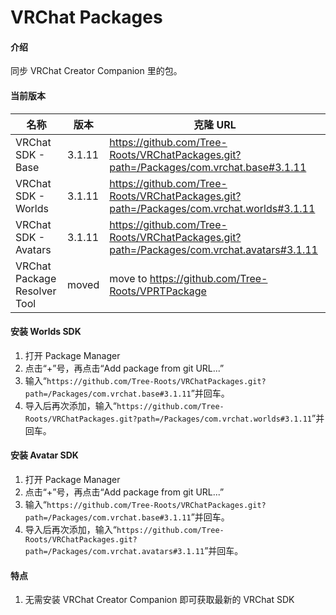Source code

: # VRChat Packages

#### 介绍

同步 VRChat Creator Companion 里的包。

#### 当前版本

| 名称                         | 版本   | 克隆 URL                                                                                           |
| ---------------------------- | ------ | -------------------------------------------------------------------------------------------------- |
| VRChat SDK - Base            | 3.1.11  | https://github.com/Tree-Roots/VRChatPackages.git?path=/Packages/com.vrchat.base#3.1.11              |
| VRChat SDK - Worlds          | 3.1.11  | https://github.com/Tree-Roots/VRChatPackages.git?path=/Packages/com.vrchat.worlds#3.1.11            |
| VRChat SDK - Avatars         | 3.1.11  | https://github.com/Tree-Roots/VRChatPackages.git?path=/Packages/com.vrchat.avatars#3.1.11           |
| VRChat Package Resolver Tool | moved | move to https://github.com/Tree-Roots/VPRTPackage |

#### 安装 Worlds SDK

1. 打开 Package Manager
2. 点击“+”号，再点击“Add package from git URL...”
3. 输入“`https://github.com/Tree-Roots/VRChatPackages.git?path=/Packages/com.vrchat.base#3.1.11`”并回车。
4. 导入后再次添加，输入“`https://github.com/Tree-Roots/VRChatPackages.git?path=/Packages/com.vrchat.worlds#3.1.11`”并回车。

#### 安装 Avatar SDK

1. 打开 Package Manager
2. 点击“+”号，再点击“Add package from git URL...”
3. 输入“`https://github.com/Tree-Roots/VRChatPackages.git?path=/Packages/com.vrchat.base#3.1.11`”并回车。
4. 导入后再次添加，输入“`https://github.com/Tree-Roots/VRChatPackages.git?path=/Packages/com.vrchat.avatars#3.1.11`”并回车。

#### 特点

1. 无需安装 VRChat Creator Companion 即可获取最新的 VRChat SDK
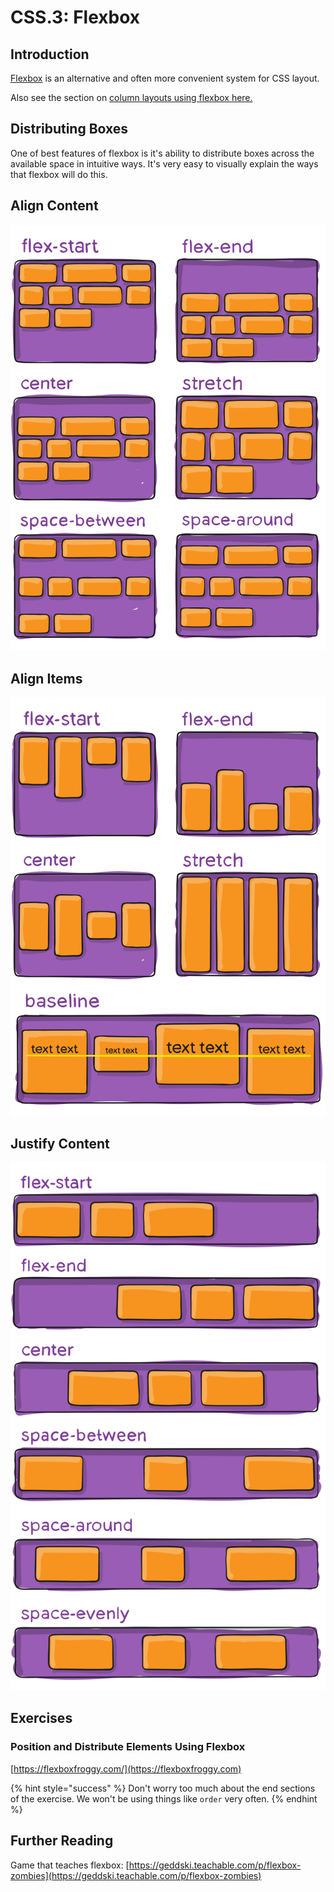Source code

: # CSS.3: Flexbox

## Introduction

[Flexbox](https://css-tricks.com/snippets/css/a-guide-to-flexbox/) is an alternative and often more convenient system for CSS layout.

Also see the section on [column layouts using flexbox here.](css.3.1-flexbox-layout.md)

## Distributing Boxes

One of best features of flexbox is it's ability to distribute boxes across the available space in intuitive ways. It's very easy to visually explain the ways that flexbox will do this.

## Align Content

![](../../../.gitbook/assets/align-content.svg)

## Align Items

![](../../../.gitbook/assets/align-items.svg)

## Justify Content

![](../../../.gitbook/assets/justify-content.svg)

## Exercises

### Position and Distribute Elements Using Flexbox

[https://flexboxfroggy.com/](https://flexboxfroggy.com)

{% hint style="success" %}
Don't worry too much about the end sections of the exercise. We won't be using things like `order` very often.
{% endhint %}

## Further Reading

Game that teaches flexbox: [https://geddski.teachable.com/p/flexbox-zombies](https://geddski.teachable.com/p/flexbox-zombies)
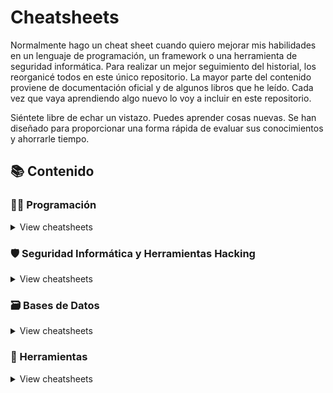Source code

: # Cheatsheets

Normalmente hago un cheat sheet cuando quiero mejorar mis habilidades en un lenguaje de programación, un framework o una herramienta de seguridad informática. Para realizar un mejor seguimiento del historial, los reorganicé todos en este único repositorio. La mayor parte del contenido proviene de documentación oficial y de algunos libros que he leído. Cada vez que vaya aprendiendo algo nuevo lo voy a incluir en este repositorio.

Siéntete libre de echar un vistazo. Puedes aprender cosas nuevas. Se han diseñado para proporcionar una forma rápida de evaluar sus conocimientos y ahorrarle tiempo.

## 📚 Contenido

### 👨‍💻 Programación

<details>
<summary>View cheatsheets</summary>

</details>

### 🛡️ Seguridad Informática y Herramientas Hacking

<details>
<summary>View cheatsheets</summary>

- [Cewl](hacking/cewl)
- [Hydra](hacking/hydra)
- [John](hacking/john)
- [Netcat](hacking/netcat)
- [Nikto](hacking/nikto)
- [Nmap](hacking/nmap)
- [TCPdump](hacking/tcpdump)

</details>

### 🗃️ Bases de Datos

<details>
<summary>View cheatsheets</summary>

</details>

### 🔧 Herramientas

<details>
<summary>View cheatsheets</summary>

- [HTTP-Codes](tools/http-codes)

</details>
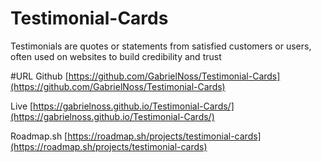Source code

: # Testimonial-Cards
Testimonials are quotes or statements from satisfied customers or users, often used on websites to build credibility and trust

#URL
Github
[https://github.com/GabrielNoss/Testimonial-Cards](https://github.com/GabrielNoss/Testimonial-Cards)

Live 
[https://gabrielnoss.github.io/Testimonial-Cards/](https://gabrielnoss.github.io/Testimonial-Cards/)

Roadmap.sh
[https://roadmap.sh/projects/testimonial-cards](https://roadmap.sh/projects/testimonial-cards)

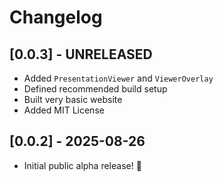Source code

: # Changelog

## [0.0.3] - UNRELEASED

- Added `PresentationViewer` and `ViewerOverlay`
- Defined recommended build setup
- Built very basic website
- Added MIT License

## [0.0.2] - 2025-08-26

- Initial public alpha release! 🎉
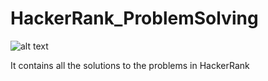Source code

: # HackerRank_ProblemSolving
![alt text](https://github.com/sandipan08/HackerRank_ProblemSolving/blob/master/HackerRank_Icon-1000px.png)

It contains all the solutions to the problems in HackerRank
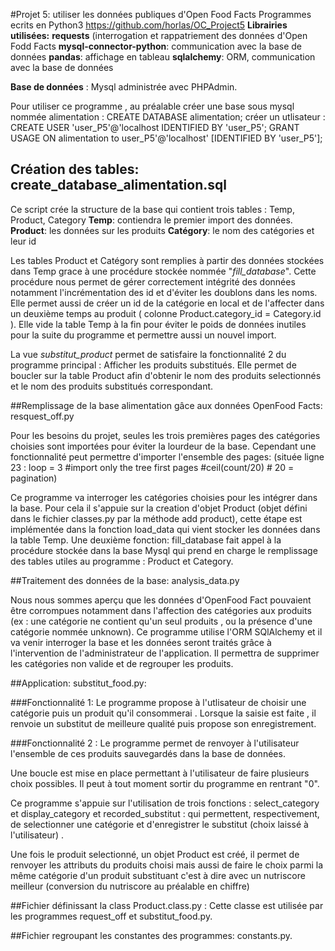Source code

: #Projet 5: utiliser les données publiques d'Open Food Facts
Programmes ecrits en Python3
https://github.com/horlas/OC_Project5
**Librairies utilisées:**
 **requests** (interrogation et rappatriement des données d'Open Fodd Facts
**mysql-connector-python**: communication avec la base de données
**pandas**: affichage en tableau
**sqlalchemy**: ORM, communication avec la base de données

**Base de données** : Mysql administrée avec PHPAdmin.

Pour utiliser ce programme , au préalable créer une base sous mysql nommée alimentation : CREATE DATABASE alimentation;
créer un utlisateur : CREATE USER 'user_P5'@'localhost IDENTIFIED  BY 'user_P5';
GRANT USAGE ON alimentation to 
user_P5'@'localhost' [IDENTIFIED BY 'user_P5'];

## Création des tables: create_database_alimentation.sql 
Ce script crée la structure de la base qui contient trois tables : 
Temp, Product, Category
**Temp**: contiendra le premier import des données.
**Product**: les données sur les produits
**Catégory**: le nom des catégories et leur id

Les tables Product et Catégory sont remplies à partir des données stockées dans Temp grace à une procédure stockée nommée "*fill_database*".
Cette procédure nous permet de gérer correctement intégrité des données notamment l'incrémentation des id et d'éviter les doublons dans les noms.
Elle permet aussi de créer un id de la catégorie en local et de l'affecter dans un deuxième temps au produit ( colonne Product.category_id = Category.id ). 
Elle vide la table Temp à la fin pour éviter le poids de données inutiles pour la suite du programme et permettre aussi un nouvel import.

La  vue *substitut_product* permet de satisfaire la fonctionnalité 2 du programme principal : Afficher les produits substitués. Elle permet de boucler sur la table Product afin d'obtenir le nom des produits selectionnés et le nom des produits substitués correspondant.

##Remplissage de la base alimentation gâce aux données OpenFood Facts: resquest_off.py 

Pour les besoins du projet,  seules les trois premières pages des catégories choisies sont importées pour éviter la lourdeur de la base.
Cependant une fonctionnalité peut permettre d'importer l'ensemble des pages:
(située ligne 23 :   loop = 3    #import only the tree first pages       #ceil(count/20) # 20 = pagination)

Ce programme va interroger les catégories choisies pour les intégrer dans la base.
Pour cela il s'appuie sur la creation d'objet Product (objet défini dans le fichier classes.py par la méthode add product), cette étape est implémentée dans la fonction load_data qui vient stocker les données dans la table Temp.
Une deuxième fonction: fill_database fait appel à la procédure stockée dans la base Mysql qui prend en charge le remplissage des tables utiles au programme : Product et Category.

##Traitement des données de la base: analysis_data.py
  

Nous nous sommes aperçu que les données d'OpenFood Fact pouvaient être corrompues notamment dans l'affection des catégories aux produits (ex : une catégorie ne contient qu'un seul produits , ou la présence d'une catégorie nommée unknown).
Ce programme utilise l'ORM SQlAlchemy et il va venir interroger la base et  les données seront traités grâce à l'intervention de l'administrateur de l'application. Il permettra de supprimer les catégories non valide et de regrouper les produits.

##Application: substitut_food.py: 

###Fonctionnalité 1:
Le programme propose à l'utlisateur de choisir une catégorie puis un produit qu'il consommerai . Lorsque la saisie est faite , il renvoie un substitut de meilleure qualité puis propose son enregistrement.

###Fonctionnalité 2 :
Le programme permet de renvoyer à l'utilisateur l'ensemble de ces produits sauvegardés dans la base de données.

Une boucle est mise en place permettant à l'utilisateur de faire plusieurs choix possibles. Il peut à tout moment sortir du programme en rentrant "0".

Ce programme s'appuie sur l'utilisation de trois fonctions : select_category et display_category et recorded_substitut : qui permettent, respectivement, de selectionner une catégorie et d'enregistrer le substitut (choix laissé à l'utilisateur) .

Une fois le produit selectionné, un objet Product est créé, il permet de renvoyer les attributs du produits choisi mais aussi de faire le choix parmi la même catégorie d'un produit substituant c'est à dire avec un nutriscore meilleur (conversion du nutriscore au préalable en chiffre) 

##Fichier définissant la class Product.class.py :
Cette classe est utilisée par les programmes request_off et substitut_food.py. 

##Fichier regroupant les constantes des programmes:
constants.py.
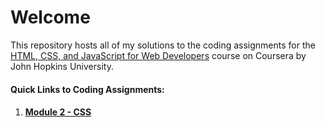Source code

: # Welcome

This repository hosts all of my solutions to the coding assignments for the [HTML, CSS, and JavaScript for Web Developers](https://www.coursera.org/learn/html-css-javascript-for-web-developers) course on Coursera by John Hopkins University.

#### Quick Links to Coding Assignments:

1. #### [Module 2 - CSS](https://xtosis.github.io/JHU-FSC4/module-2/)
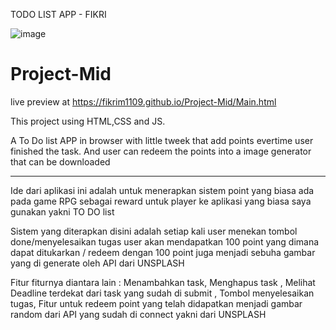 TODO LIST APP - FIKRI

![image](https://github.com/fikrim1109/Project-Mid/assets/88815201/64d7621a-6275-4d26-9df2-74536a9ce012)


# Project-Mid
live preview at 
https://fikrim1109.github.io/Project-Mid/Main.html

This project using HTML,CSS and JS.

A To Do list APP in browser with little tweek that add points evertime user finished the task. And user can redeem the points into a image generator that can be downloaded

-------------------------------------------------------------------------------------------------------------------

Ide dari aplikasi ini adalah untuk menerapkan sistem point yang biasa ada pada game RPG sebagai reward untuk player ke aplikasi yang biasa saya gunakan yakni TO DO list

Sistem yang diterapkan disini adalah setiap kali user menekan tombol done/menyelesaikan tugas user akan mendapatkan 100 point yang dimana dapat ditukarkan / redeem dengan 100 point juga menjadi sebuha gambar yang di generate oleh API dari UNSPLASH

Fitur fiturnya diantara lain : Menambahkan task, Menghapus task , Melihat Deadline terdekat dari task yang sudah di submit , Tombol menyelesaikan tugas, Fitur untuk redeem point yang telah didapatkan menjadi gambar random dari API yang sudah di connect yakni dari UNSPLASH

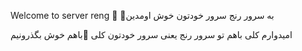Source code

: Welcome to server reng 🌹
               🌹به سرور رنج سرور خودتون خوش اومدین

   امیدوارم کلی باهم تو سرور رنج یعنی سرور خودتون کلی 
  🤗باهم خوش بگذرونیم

> _How to complete this task_
For the records above, give the number of lines containing the string "Product" and no other words.

> _Task solution_
9